Smoke Test Design Comparison: Monolithic vs Modular¶
Research and decision analysis comparing monolithic and modular smoke test designs for optimal CI/CD visibility and debugging experience.
Context¶
With isolated pytest sessions now working correctly (using -m smoke marker), we can revisit our smoke test design approach without the database state pollution issues that originally forced us to adopt a monolithic design.
Current State¶
File: tests/smoke/test_complete_auth_flow.py
- Single monolithic test function:
test_complete_authentication_flow() - 18 sequential steps executed in one test
- 4 additional independent tests (health check, API docs, invalid login, weak password)
- Simple fixture setup with just
clientandcaplog - All assertions consolidated in one function
Pytest Output:
Desired State¶
- Clear identification of which step fails in smoke test flow
- Granular test progress visibility in CI/CD (GitHub Actions)
- Ability to run/debug individual test steps
- Better test discovery for developers
- Improved coverage reporting showing distinct validations
Constraints¶
- Tests must maintain sequential ordering (steps depend on previous steps)
- Must work in isolated pytest session (separate from main tests)
- Cannot introduce database state pollution
- Must preserve caplog-based token extraction pattern
- Should match original shell script design (
scripts/test-api-flows.sh)
Problem Statement¶
Question: Should we maintain the current monolithic smoke test design or switch back to the original modular design?

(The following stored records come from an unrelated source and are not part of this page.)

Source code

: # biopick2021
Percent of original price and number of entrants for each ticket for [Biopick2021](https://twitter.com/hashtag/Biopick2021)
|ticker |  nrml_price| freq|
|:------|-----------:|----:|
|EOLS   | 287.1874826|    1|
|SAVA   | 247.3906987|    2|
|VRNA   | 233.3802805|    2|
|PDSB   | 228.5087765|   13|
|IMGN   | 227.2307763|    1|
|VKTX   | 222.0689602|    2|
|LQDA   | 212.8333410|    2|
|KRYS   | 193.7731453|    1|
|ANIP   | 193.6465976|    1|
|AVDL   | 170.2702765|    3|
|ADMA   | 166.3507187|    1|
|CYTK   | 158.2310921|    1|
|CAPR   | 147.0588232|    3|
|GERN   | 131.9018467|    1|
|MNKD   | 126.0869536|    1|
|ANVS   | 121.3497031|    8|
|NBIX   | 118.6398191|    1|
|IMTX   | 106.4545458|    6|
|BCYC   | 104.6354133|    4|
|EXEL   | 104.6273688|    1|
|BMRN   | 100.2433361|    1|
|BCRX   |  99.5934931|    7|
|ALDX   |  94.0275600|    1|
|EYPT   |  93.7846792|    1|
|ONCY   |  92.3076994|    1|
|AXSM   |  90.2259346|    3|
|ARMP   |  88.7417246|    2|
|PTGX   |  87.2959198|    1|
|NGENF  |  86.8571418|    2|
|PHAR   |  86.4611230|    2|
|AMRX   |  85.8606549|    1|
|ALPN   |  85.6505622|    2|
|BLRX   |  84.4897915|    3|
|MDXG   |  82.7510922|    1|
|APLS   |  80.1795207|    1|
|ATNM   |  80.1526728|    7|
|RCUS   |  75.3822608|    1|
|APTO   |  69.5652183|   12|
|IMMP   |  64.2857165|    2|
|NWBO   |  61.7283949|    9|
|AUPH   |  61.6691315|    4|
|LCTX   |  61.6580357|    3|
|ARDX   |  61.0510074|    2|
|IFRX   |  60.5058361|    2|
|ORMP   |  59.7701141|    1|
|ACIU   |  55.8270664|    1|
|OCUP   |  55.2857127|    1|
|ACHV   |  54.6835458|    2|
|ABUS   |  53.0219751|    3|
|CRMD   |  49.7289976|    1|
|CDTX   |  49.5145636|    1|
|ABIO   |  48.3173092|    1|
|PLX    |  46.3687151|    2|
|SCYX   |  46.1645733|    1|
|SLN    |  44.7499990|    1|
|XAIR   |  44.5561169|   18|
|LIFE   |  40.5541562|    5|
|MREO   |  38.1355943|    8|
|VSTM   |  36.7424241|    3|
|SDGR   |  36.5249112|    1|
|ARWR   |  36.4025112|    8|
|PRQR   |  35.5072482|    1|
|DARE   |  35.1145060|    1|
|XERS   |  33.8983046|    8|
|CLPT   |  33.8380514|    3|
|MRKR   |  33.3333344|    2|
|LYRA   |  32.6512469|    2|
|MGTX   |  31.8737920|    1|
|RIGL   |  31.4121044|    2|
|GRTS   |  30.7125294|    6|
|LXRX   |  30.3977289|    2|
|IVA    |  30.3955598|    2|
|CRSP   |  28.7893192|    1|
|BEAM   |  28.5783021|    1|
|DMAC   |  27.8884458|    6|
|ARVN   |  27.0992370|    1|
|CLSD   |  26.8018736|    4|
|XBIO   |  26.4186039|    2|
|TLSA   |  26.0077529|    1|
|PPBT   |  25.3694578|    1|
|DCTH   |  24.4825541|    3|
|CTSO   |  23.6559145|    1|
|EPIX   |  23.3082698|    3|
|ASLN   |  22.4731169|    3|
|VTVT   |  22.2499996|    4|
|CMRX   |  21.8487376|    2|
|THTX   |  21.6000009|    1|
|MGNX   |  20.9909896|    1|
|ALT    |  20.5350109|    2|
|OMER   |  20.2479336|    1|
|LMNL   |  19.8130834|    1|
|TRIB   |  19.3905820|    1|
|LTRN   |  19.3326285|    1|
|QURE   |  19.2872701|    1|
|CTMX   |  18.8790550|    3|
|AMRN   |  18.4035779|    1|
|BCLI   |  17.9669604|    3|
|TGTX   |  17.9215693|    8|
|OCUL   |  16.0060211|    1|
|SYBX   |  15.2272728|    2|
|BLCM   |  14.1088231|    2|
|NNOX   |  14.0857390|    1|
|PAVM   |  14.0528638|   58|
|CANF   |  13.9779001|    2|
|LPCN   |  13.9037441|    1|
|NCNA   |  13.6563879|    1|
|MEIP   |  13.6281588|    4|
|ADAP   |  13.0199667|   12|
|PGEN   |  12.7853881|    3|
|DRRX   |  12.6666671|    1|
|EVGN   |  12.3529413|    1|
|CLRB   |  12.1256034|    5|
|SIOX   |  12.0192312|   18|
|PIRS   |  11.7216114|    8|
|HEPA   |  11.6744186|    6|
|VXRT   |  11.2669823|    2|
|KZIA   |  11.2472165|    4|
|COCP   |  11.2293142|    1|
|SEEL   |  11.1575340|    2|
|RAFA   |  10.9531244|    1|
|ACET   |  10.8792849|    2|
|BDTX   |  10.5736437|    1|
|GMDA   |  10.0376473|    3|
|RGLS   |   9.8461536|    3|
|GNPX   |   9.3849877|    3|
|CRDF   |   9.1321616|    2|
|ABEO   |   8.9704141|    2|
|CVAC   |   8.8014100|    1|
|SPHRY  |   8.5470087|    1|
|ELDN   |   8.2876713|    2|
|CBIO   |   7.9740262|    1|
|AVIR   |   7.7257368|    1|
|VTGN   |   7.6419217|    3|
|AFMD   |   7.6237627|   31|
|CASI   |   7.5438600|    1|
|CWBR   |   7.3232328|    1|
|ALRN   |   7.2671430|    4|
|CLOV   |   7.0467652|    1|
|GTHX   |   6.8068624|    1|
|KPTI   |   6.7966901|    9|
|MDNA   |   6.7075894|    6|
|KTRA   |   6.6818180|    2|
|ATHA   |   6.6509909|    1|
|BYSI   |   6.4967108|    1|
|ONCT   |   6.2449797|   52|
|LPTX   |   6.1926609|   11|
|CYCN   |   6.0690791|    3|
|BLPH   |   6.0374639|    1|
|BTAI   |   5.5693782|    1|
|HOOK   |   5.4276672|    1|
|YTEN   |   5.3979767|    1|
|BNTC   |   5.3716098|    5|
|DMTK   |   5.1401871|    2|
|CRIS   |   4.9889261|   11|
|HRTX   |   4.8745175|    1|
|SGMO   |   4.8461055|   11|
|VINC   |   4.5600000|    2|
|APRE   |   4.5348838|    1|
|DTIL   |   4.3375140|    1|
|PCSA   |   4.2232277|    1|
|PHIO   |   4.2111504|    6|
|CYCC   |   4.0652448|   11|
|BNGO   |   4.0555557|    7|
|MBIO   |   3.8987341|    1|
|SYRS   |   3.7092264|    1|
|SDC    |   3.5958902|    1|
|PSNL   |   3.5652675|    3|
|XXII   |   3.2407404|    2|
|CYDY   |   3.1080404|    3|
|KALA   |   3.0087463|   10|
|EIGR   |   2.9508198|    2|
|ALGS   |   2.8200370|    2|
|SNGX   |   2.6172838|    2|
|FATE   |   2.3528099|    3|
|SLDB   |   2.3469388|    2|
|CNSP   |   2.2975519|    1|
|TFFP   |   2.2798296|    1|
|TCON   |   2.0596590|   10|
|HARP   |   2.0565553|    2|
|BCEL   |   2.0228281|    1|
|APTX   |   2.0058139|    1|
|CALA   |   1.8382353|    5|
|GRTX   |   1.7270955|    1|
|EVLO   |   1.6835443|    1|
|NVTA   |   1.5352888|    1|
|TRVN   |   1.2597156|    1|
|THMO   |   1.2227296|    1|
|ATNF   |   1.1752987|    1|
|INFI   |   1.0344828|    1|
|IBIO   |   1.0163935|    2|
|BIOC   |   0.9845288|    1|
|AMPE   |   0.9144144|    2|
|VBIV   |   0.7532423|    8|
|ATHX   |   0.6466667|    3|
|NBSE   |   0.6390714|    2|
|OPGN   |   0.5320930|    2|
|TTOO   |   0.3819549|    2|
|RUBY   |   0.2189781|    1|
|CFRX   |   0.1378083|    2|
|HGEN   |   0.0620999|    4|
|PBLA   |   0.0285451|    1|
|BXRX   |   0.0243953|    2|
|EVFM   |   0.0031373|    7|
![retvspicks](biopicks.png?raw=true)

The monolithic design was adopted to work around database state pollution issues. Now that pytest sessions are properly isolated, we need to determine which design provides better developer experience, CI/CD visibility, and maintainability.
Why This Matters¶
- Debugging efficiency: Failed smoke tests can block deployments; quick identification of failures is critical
- CI/CD visibility: GitHub Actions should clearly show which authentication steps pass/fail
- Developer experience: New developers should easily understand the 18-step authentication flow
- Maintenance: Code should be easy to update as authentication flow evolves
Research Questions¶
- Clarity: Which design makes test failures easier to identify and debug?

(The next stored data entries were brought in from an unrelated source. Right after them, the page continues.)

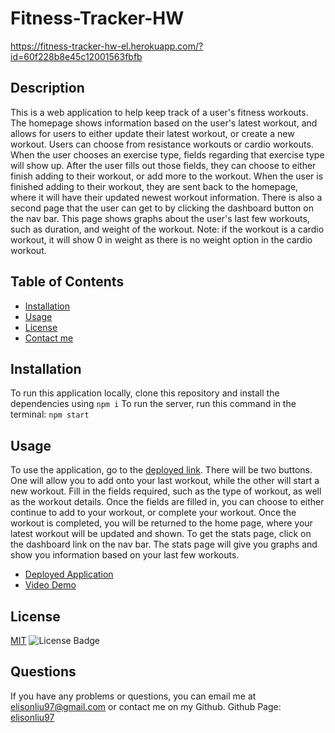 # Fitness-Tracker-HW

https://fitness-tracker-hw-el.herokuapp.com/?id=60f228b8e45c12001563fbfb

  ## Description
  This is a web application to help keep track of a user's fitness workouts. The homepage shows information based on the user's latest workout, and allows for users to either update their latest workout, or create a new workout. Users can choose from resistance workouts or cardio workouts. When the user chooses an exercise type, fields regarding that exercise type will show up. After the user fills out those fields, they can choose to either finish adding to their workout, or add more to the workout. When the user is finished adding to their workout, they are sent back to the homepage, where it will have their updated newest workout information. There is also a second page that the user can get to by clicking the dashboard button on the nav bar. This page shows graphs about the user's last few workouts, such as duration, and weight of the workout. Note: if the workout is a cardio workout, it will show 0 in weight as there is no weight option in the cardio workout.


  ## Table of Contents
  - [Installation](#installation)
  - [Usage](#usage)
  - [License](#license)
  - [Contact me](#questions)

  ## Installation
  To run this application locally, clone this repository and install the dependencies using
  `npm i`
  To run the server, run this command in the terminal:
  `npm start`
  
  ## Usage
  To use the application, go to the [deployed link](https://fitness-tracker-hw-el.herokuapp.com/).
  There will be two buttons. One will allow you to add onto your last workout, while the other will start a new workout.
  Fill in the fields required, such as the type of workout, as well as the workout details.
  Once the fields are filled in, you can choose to either continue to add to your workout, or complete your workout.
  Once the workout is completed, you will be returned to the home page, where your latest workout will be updated and shown.
  To get the stats page, click on the dashboard link on the nav bar.
  The stats page will give you graphs and show you information based on your last few workouts.
  - [Deployed Application](https://fitness-tracker-hw-el.herokuapp.com/)
  - [Video Demo](https://drive.google.com/file/d/1XXkHxxZEzC1XMfN6asFeo2M1p6geHYWl/view)


  ## License
  [MIT](https://spdx.org/licenses/MIT.html)
  ![License Badge](https://img.shields.io/badge/license-MIT-9cf)

  ## Questions
  If you have any problems or questions, you can email me at elisonliu97@gmail.com or contact me on my Github.
  Github Page: [elisonliu97](github.com/elisonliu97)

- Visibility: Which design provides better CI/CD progress visualization?
- Maintainability: Which design is easier for developers to understand and modify?
- Isolation: Can the modular design work reliably with isolated pytest sessions?
- Industry Practice: What do other projects use for sequential smoke test flows?
Options Considered¶
Option 1: Monolithic Design (Current)¶
Description: Single test function containing all 18 sequential steps as assertions within one test.
Structure:
def test_complete_authentication_flow(client, caplog):
"""Test complete 18-step authentication journey."""
# Step 1: Register
response = client.post("/api/v1/auth/register", json={...})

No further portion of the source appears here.